The name came out ragged and broken. Another villager, her face crumpling into something past grief and straight into fury, stopped thinking and started moving. She charged the spider with her sword raised, all training briefly abandoned in favor of something rawer and more immediate.

The blade connected clean, lashing across one of the creature's limbs with enough force to sever.

SCREEEEECH.

The spider recoiled, stumbling backward, limbs scrambling for the wall. But the moment it reached for purchase another villager was already there, attack landing precisely at the point of contact and crumbling its retreat before it could anchor itself.

It was losing and it knew it.

Something shifted in the way it moved, a recalculation happening somewhere behind those twitching sensory tendrils. The wild thrashing stopped. The movements became deliberate.

It turned toward Kellen and Atiya.

Atiya's hand shot out and gripped a fistful of Kellen's robe.

"Bastard."

The other villagers saw it at the same moment and lunged forward to intercept.
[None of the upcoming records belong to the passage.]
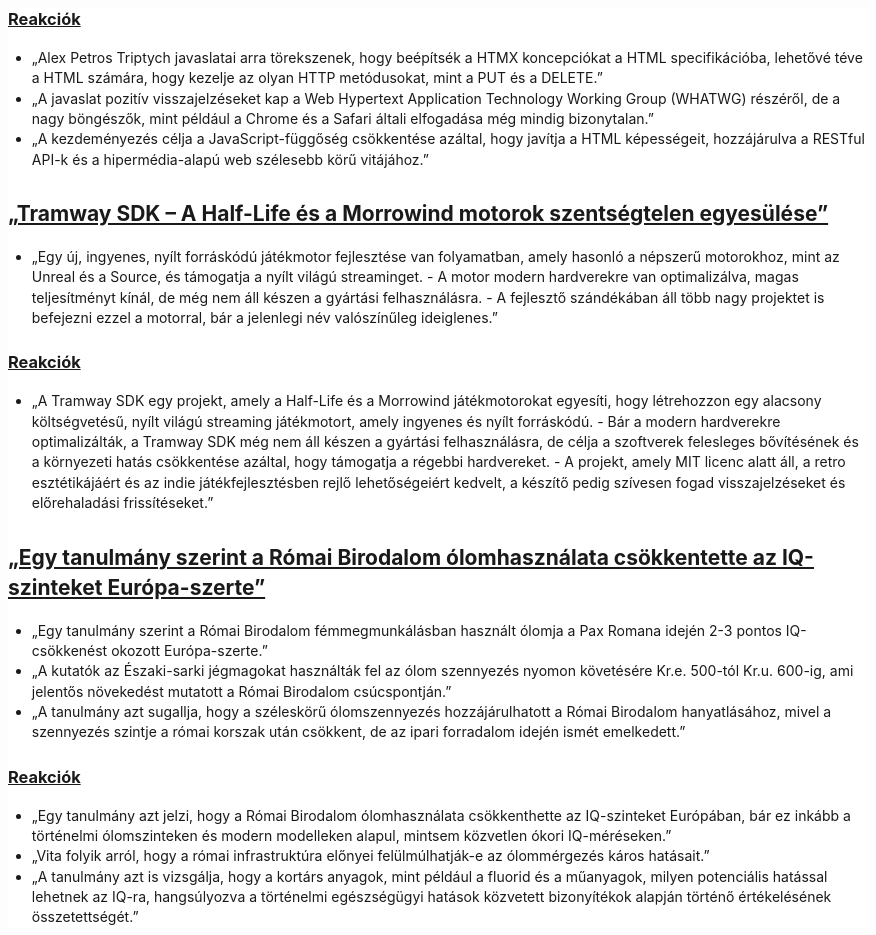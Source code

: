 ### [Reakciók](https://news.ycombinator.com/item?id=42615646)

- „Alex Petros Triptych javaslatai arra törekszenek, hogy beépítsék a HTMX koncepciókat a HTML specifikációba, lehetővé téve a HTML számára, hogy kezelje az olyan HTTP metódusokat, mint a PUT és a DELETE.”
- „A javaslat pozitív visszajelzéseket kap a Web Hypertext Application Technology Working Group (WHATWG) részéről, de a nagy böngészők, mint például a Chrome és a Safari általi elfogadása még mindig bizonytalan.”
- „A kezdeményezés célja a JavaScript-függőség csökkentése azáltal, hogy javítja a HTML képességeit, hozzájárulva a RESTful API-k és a hipermédia-alapú web szélesebb körű vitájához.”

## [„Tramway SDK – A Half-Life és a Morrowind motorok szentségtelen egyesülése”](https://racenis.github.io/tram-sdk/why.html)

- „Egy új, ingyenes, nyílt forráskódú játékmotor fejlesztése van folyamatban, amely hasonló a népszerű motorokhoz, mint az Unreal és a Source, és támogatja a nyílt világú streaminget. - A motor modern hardverekre van optimalizálva, magas teljesítményt kínál, de még nem áll készen a gyártási felhasználásra. - A fejlesztő szándékában áll több nagy projektet is befejezni ezzel a motorral, bár a jelenlegi név valószínűleg ideiglenes.”

### [Reakciók](https://news.ycombinator.com/item?id=42624116)

- „A Tramway SDK egy projekt, amely a Half-Life és a Morrowind játékmotorokat egyesíti, hogy létrehozzon egy alacsony költségvetésű, nyílt világú streaming játékmotort, amely ingyenes és nyílt forráskódú. - Bár a modern hardverekre optimalizálták, a Tramway SDK még nem áll készen a gyártási felhasználásra, de célja a szoftverek felesleges bővítésének és a környezeti hatás csökkentése azáltal, hogy támogatja a régebbi hardvereket. - A projekt, amely MIT licenc alatt áll, a retro esztétikájáért és az indie játékfejlesztésben rejlő lehetőségeiért kedvelt, a készítő pedig szívesen fogad visszajelzéseket és előrehaladási frissítéseket.”

## [„Egy tanulmány szerint a Római Birodalom ólomhasználata csökkentette az IQ-szinteket Európa-szerte”](https://www.theguardian.com/science/2025/jan/06/roman-empires-use-of-lead-lowered-iq-levels-across-europe-study-finds)

- „Egy tanulmány szerint a Római Birodalom fémmegmunkálásban használt ólomja a Pax Romana idején 2-3 pontos IQ-csökkenést okozott Európa-szerte.”
- „A kutatók az Északi-sarki jégmagokat használták fel az ólom szennyezés nyomon követésére Kr.e. 500-tól Kr.u. 600-ig, ami jelentős növekedést mutatott a Római Birodalom csúcspontján.”
- „A tanulmány azt sugallja, hogy a széleskörű ólomszennyezés hozzájárulhatott a Római Birodalom hanyatlásához, mivel a szennyezés szintje a római korszak után csökkent, de az ipari forradalom idején ismét emelkedett.”

### [Reakciók](https://news.ycombinator.com/item?id=42618625)

- „Egy tanulmány azt jelzi, hogy a Római Birodalom ólomhasználata csökkenthette az IQ-szinteket Európában, bár ez inkább a történelmi ólomszinteken és modern modelleken alapul, mintsem közvetlen ókori IQ-méréseken.”
- „Vita folyik arról, hogy a római infrastruktúra előnyei felülmúlhatják-e az ólommérgezés káros hatásait.”
- „A tanulmány azt is vizsgálja, hogy a kortárs anyagok, mint például a fluorid és a műanyagok, milyen potenciális hatással lehetnek az IQ-ra, hangsúlyozva a történelmi egészségügyi hatások közvetett bizonyítékok alapján történő értékelésének összetettségét.”
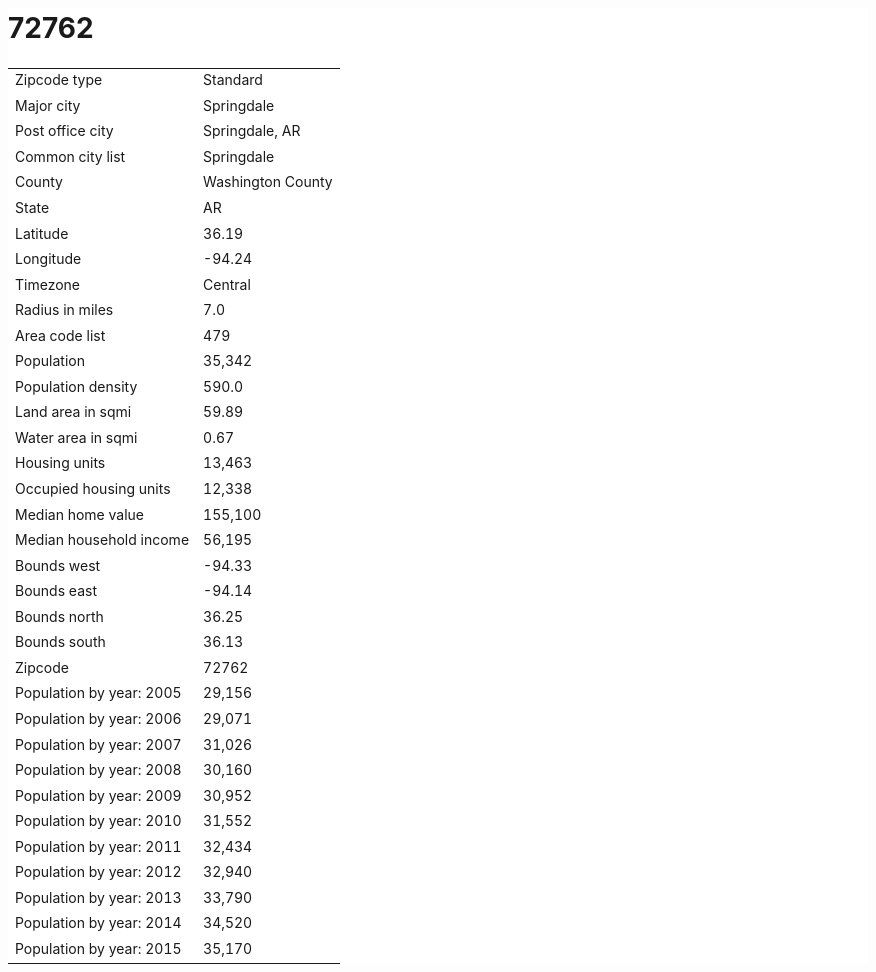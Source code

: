 72762
=====
|||
|--|--|
|Zipcode type|Standard|
|Major city|Springdale|
|Post office city|Springdale, AR|
|Common city list|Springdale|
|County|Washington County|
|State|AR|
|Latitude|36.19|
|Longitude|-94.24|
|Timezone|Central|
|Radius in miles|7.0|
|Area code list|479|
|Population|35,342|
|Population density|590.0|
|Land area in sqmi|59.89|
|Water area in sqmi|0.67|
|Housing units|13,463|
|Occupied housing units|12,338|
|Median home value|155,100|
|Median household income|56,195|
|Bounds west|-94.33|
|Bounds east|-94.14|
|Bounds north|36.25|
|Bounds south|36.13|
|Zipcode|72762|
|Population by year: 2005|29,156|
|Population by year: 2006|29,071|
|Population by year: 2007|31,026|
|Population by year: 2008|30,160|
|Population by year: 2009|30,952|
|Population by year: 2010|31,552|
|Population by year: 2011|32,434|
|Population by year: 2012|32,940|
|Population by year: 2013|33,790|
|Population by year: 2014|34,520|
|Population by year: 2015|35,170|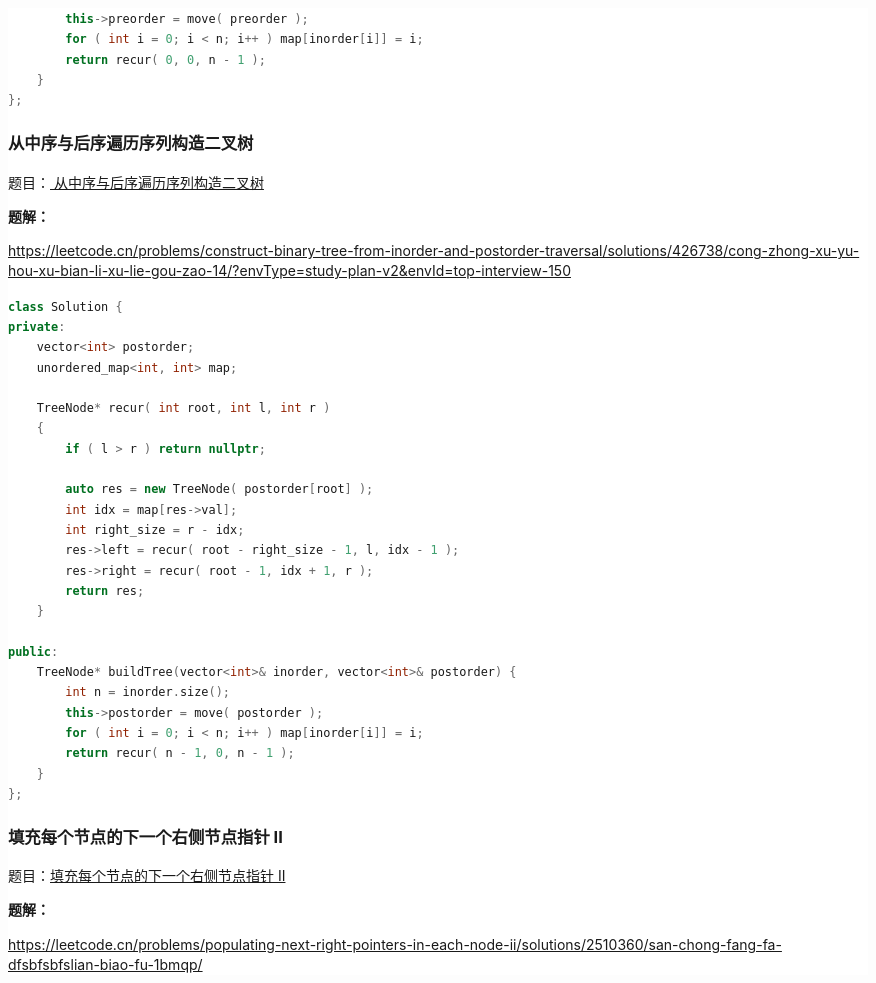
 ```c++
        this->preorder = move( preorder );
        for ( int i = 0; i < n; i++ ) map[inorder[i]] = i;
        return recur( 0, 0, n - 1 );
    }
};
```

### 从中序与后序遍历序列构造二叉树

题目：[ 从中序与后序遍历序列构造二叉树](https://leetcode.cn/problems/construct-binary-tree-from-inorder-and-postorder-traversal/)

**题解：**

https://leetcode.cn/problems/construct-binary-tree-from-inorder-and-postorder-traversal/solutions/426738/cong-zhong-xu-yu-hou-xu-bian-li-xu-lie-gou-zao-14/?envType=study-plan-v2&envId=top-interview-150

```c++
class Solution {
private:
    vector<int> postorder;
    unordered_map<int, int> map;

    TreeNode* recur( int root, int l, int r )
    {
        if ( l > r ) return nullptr;

        auto res = new TreeNode( postorder[root] );
        int idx = map[res->val];
        int right_size = r - idx;
        res->left = recur( root - right_size - 1, l, idx - 1 );
        res->right = recur( root - 1, idx + 1, r );
        return res;
    }

public:
    TreeNode* buildTree(vector<int>& inorder, vector<int>& postorder) {
        int n = inorder.size();
        this->postorder = move( postorder );
        for ( int i = 0; i < n; i++ ) map[inorder[i]] = i;
        return recur( n - 1, 0, n - 1 );
    }
};
```

### 填充每个节点的下一个右侧节点指针 II

题目：[填充每个节点的下一个右侧节点指针 II](https://leetcode.cn/problems/populating-next-right-pointers-in-each-node-ii/)

**题解：**

https://leetcode.cn/problems/populating-next-right-pointers-in-each-node-ii/solutions/2510360/san-chong-fang-fa-dfsbfsbfslian-biao-fu-1bmqp/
They should have gotten the two of them out earlier. The thought crossed more than one face simultaneously, readable as text. They had failed in that duty and now they were paying for the lapse.

The spider leapt. And in the air, mid-jump, it twisted its body back on itself in a way that should not have been possible for something that size, and fired.

Multiple sharp volleys in every direction, a wide dispersal pattern that gave no clean angle to dodge.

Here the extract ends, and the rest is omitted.